I am so anxious to know what decision you have made about returning to Gable Cottage (1). The attacks on London are pretty terrific at the moment. However, I feel that the great mother city can “take it” - and I think more than ever that Hitler has sealed his fate. The Londoners love their city with a fierce love, and there is no doubt that the irrepressible Cockneys will never rest - will never refuse the denying of themselves anything on earth - until Nazi Germany has paid the price. I do hope we are beginning to plaster Berlin properly. Being hurt is the only thing the Nazis understand.

I’ll write again tomorrow, good-bye for today.”

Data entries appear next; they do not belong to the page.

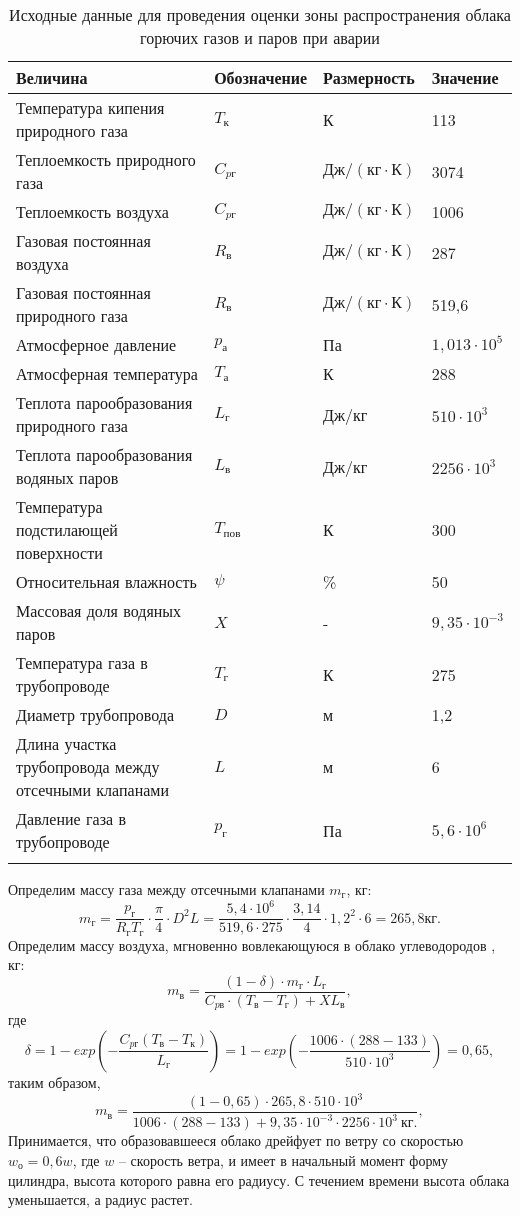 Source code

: \begin{longtable}{|p{4cm}|p{4cm}|p{4cm}|p{4cm}|}
	\hline
	\textbf{Величина} & 
	\textbf{Обозначение} &
	\textbf{Размерность} &
	\textbf{Значение} \\ \hline
	\endhead

	Температура кипения природного газа & $T_к$ & К & 113 \\ \hline
	Теплоемкость природного газа & $C_{pг}$ & $Дж/(кг \cdot К)$ & 3074 \\ \hline
	Теплоемкость воздуха & $C_{pг}$ & $Дж/(кг \cdot К)$ & 1006 \\ \hline
	Газовая постоянная воздуха & $R_в$ & $Дж/(кг \cdot К)$ & 287 \\ \hline
	Газовая постоянная природного газа & $R_в$ & $Дж/(кг \cdot К)$ & 519,6 \\ \hline
	Атмосферное давление & $p_а$ & Па & $1,013 \cdot 10^5$ \\ \hline
	Атмосферная температура & $T_а$ & К & 288 \\ \hline
	Теплота парообразования природного газа & $L_г$ & Дж/кг & $510 \cdot 10^3$ \\ \hline
	Теплота парообразования водяных паров & $L_в$ & Дж/кг & $2256 \cdot 10^3$ \\ \hline
	Температура подстилающей поверхности & $T_{пов}$ & К & 300 \\ \hline
	Относительная влажность & $\psi$ & \% & 50 \\ \hline
	Массовая доля водяных паров & $X$ & - & $9,35 \cdot 10^{-3}$ \\ \hline
	Температура газа в трубопроводе & $T_г$ & К & 275 \\ \hline
	Диаметр трубопровода & $D$ & м & 1,2 \\ \hline
	Длина участка трубопровода между отсечными клапанами & $L$ & м & 6 \\ \hline
	Давление газа в трубопроводе & $p_г$ & Па & $5,6 \cdot 10^6$ \\ \hline	
	\caption{Исходные данные для проведения оценки зоны распространения облака горючих газов и паров при аварии} \label{tab:ecology-cloud-input}
\end{longtable}

Определим массу газа между отсечными клапанами $m_г$, кг:
$$
	m_г = \frac{
		p_г
	}{
		R_г T_г
	} \cdot \frac{\pi}{4} \cdot D^2 L = \frac{
		5,4 \cdot 10^6
	}{
		519,6 \cdot 275
	} \cdot \frac{3,14}{4} \cdot 1,2^2 \cdot 6 = 265,8 кг.
$$
Определим массу воздуха, мгновенно вовлекающуюся в облако углеводородов , кг:
$$
	m_в = \frac{
		(1 - \delta) \cdot m_г \cdot L_г
	}{
		C_{pв} \cdot (T_в - T_г) + XL_в
	},
$$
где
$$
	\delta = 1 - exp\left( 
		-\frac{
			C_{pг}(T_в - T_к)
		}{
			L_г
		} 
	\right) = 1 - exp\left( 
		-\frac{
			1006 \cdot (288 - 133)
		}{
			510 \cdot 10^3
		}
	\right) = 0,65,
$$
таким образом,
$$
	m_в = \frac{
		(1 - 0,65) \cdot 265,8 \cdot 510 \cdot 10^3
	}{
		1006 \cdot (288 - 133) + 9,35 \cdot 10^{-3} \cdot 2256 \cdot 10^3 \ кг.
	},
$$
Принимается, что образовавшееся облако дрейфует по ветру со скоростью $w_о = 0,6 w$, где $w$ – скорость ветра, и имеет в начальный момент форму цилиндра, высота которого равна его радиусу. С течением времени высота облака уменьшается, а радиус растет.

Note: (1) Near Pangbourne, Berkshire

September 12th, 1940: Freetown, Sierra Leone

“The weather is more humid today, and as I write I have a fair roaring behind me. The upper deck is pleasant enough with a breeze which has just a hint of moisture; but the heart of the ship is becoming rather furnace-like. However, the general health of the ship’s company is excellent, and good spirits abound everywhere.

Most of us were very heartened by Winston Churchill’s speech yesterday. It came through poorly in the afternoon, but the recorded transmission at 9.15 p.m. was very good. He is a grand chap - and a mighty leader. Every word he spoke breathed the spirit of confident defiance; here and there an inflection revealed his bitter just hatred of our enemies. He knows just how to kindle the fire of dogged resolution that is always smouldering in our people. I am sure it is aflame now, and as Winston said, will burn steadily and strongly to the end of this nightmare.

I will leave you now, and add a little more tomorrow. Au revoir.”